NCP's Struggle For Survival
THE WEEK|September 15, 2019
With Pawar past his prime, the NCP’s ideological incoherence and lack of next-generation leadership make it an easy target for the saffron camp.
Dnyanesh Jathar
NCP's Struggle For Survival

Sharad Pawar rarely gets angry at news conferences. But, on August 30, the founding president of the Nationalist Congress Party lost his cool during a media interaction at Srirampur in Ahmednagar district when asked about the decision by senior partyman Padmasinh Patil and his legislator son Rana Jagjitsinh to join the BJP. A visibly upset Pawar asked the journalist to leave and threatened to walk out if he stayed.

The NCP supremo’s anger was understandable. Pawar’s nephew Ajit is married to Patil’s sister. And, Patil had been a Pawar loyalist even before the marriage. He had served as home minister when Pawar headed the Congress government in Maharashtra in the early 1990s. When Pawar launched the NCP in 1999, Patil was one of the first prominent Congress leaders to join him. When Patil once got embroiled in a murder case, Pawar reportedly sought the intervention of the Congress high command to prevail upon the then Union home minister and stop his arrest. No wonder the defection has hit him hard.

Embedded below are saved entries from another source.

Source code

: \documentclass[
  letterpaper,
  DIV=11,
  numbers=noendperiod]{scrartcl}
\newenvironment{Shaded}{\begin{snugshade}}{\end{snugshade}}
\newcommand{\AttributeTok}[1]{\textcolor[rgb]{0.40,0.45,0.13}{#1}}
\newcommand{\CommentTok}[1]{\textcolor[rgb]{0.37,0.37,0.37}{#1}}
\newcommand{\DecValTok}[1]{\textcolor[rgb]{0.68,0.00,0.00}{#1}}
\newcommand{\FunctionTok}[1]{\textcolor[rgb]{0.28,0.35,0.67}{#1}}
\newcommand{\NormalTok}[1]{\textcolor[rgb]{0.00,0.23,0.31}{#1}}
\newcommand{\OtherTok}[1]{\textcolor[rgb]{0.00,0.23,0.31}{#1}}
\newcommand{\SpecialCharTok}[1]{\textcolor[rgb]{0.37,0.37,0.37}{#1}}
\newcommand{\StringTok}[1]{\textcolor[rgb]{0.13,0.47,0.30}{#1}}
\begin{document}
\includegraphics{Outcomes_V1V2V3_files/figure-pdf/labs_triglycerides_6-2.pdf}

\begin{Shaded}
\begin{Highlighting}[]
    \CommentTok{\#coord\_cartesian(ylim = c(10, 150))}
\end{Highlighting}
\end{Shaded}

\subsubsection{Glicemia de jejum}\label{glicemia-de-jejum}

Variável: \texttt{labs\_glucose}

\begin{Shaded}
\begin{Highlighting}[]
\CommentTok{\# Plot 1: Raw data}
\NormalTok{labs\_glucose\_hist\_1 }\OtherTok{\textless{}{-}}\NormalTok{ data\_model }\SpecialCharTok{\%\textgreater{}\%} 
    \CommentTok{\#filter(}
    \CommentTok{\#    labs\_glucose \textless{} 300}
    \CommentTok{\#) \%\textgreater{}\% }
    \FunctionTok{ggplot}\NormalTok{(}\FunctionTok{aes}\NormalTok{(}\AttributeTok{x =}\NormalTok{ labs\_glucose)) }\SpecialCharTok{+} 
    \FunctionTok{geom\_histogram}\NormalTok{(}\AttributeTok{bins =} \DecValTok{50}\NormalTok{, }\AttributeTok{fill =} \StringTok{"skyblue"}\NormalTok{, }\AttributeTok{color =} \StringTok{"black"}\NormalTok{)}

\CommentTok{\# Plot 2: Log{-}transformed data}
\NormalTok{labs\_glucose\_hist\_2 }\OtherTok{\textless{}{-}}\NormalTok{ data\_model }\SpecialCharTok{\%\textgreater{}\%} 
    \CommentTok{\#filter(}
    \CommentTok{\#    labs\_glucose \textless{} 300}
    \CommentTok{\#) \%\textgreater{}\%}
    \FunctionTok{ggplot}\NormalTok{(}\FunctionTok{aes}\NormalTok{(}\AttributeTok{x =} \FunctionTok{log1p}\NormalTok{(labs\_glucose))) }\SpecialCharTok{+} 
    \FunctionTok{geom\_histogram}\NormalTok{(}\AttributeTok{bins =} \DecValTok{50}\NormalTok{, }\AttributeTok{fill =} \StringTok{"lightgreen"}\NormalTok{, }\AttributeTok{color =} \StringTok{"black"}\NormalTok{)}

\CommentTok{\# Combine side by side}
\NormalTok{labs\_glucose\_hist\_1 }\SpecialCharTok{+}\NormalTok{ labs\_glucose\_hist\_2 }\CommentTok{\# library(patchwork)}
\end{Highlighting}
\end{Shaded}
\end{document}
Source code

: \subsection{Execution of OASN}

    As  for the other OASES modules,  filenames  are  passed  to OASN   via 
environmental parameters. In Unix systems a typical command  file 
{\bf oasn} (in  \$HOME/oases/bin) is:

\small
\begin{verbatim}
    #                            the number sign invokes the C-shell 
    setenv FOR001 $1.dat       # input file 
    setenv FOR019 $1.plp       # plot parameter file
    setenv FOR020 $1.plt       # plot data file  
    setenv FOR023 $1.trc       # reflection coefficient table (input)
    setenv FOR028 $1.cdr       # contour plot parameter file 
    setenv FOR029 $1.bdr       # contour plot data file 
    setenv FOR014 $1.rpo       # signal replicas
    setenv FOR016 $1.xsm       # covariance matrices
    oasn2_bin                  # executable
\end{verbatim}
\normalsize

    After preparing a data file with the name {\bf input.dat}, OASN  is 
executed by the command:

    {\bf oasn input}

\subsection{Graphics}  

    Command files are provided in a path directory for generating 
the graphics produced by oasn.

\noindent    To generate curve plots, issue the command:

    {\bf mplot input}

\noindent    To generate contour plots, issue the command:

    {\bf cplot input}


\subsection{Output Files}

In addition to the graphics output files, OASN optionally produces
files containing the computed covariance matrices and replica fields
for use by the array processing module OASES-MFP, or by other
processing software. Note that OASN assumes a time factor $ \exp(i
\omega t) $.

When the Lok Sabha election results were announced in May, the NCP appeared to be in a much better position compared with its ally, the Congress. While the Congress won just one seat, the NCP had managed four, creating an impression that it was in a better shape to fight the BJP-Shiv Sena combine. Recent developments in Maharashtra, however, indicate that the NCP is facing a major crisis, losing cadres and leaders almost on a daily basis. The Patils are the latest in the list, as they joined the BJP on September 1, along with former Kolhapur MP Dhananjay Mahadik, in the presence of Union Home Minister Amit Shah.